South Africa needs a workers’ party

Submitted by Matthew on 14 February, 2018 - 8:55 Author: Luke Hardy

As Solidarity goes to press on 13 February, the ANC, the ruling party, has officially asked Jacob Zuma to step down as President of South Africa. Zuma has been under increasing pressure to resign since December, when deputy President Cyril Ramaphosa was narrowly elected leader of the ANC at its conference.

The ANC has been the ruling party in South Africa since the end of apartheid in 1994. Yet in the same period deep disillusion has set in. The country has one of the most unequal income distributions in the world. About 60% of the population earn less than R42,000 per annum (about US$7,000), whereas 2.2% get over R360,000 per annum (about US$50,000).

South Africa has well-regarded universities; but elementary education for the poor is worse than in some much poorer countries. There is a growing black middle class; but many people are still living in shanty housing in the townships, and 27% are unemployed. Amidst the pauperisation, violence has escalated.

Rape Crisis South Africa reports that twelve times more women are raped and then murdered in South Africa every year than in the USA, which has a much larger population and is much more violent than European countries. It also reports that every six hours in South Africa a woman is killed by an intimate partner.

Both Zuma and Ramaphosa were heroes of the anti-apartheid struggle. Zuma was sentenced to ten years on Robben Island for his political activities as a ANC leader and Ramaphosa was jailed as a student activist. Both were seen to be somewhat on the left, Zuma a long-term member of the Communist Party (SACP) and Ramaphosa the founder and leader of the militant National Union of Mineworkers (NUM) and a big figure in founding the then-radical COSATU union federation in 1985. In the transition to democracy, Ramaphosa was a negotiator for the ANC, and Zuma, as the most prominent Zulu in the ANC leadership, played a role defusing the tribal violence incited by Zulu royalty in the KwaZulu Natal region.

Once in power the ANC leadership wanted to open the country up to big business. They set up quotas for black representative on company boards. Often the people who took these lucrative roles were leaders of the ANC or their relatives. Ramaphosa lost the battle in 1997 to succeed Mandela as ANC leader, and went into business instead, becoming one of South Africa’s richest capitalists and a member of the board of Lonmin, a mining company founded by the arch-imperialist Cecil Rhodes.
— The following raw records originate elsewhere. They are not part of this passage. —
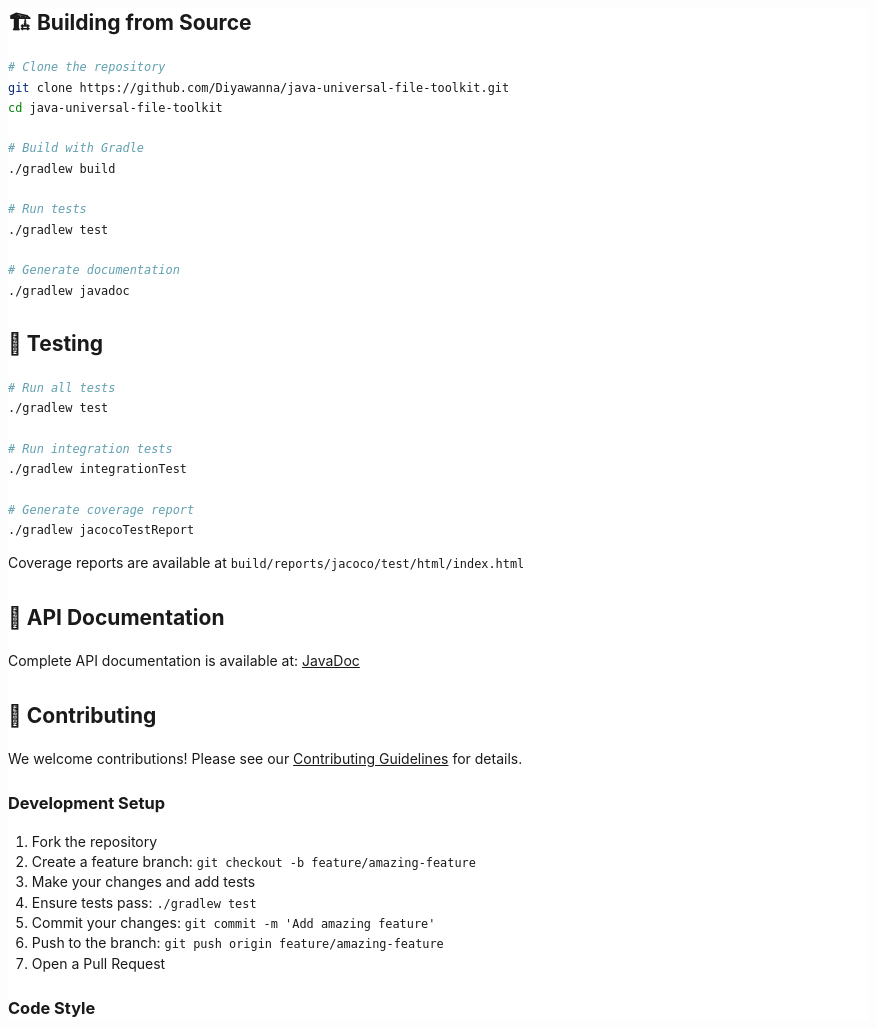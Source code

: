 ## 🏗️ Building from Source

```bash
# Clone the repository
git clone https://github.com/Diyawanna/java-universal-file-toolkit.git
cd java-universal-file-toolkit

# Build with Gradle
./gradlew build

# Run tests
./gradlew test

# Generate documentation
./gradlew javadoc
```

## 🧪 Testing

```bash
# Run all tests
./gradlew test

# Run integration tests
./gradlew integrationTest

# Generate coverage report
./gradlew jacocoTestReport
```

Coverage reports are available at `build/reports/jacoco/test/html/index.html`

## 📖 API Documentation

Complete API documentation is available at: [JavaDoc](https://diyawanna.github.io/java-universal-file-toolkit/)

## 🤝 Contributing

We welcome contributions! Please see our [Contributing Guidelines](CONTRIBUTING.md) for details.

### Development Setup

1. Fork the repository
2. Create a feature branch: `git checkout -b feature/amazing-feature`
3. Make your changes and add tests
4. Ensure tests pass: `./gradlew test`
5. Commit your changes: `git commit -m 'Add amazing feature'`
6. Push to the branch: `git push origin feature/amazing-feature`
7. Open a Pull Request

### Code Style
In 2012, miners striking against Lonmin at Marikana were machine-gunned by the police. Ramaphosa condemned the miners, not the police. Zuma became deputy leader of the ANC under Mbeki until charged with corrupt involvement with an arms deal in 2005. Later that year he was also charged with rape. Eventually the cases against him were dismissed, but with serious questions still to answer.

On the strength of populist calls for greater black power, he was elected leader of the ANC in 2007, and won the presidency in 2009. There have been a series of splits from the ANC. The most notable is the left-populist Economic Freedom Fighters. Meanwhile Zuma has faced more corruption allegations, such as about the cost of his lavish personal country home, which has been charged to the state, or his relationship with the wealthy Gupta family.

Ramaphosa re-entered politics by becoming deputy president in elections in 2014. In 2016, the ANC lost some key cities in municipal elections for the first-time, including Johannesburg and Pretoria. At the ANC December congress, Ramaphosa narrowly won the leader election against Nkosazana Dlamini-Zuma, Jacob Zuma’s ex-wife and ongoing ally. Zuma retains support in some sections of the ANC and loyal appointees in the state security services and judiciary, and is said to be holding out for a promise of immunity or presidential pardon before stepping down.

A Ramaphosa presidency holds little promise for the working masses. His idea of economic reform seems to mean making South Africa even more open to big business. His ideas on rebuilding public services seem similar to Tony Blair’s marketisation of these services. At best Ramaphosa promises a more competent and even-handed administration of neoliberalism. Despite their histories both Zuma and Ramaphosa are now key figures in the South African ruling class.

South African workers need a party of their own committed to working-class power and genuine racial equality. In the recent rank and file struggles in the unions breaking away from the COSATU leadership, in the struggles in the townships, in the women’s protests against rape culture, and even among some of the rank and file of the ANC, lie the building blocks for a workers’ party that can fulfil the true promise of the long struggle against apartheid.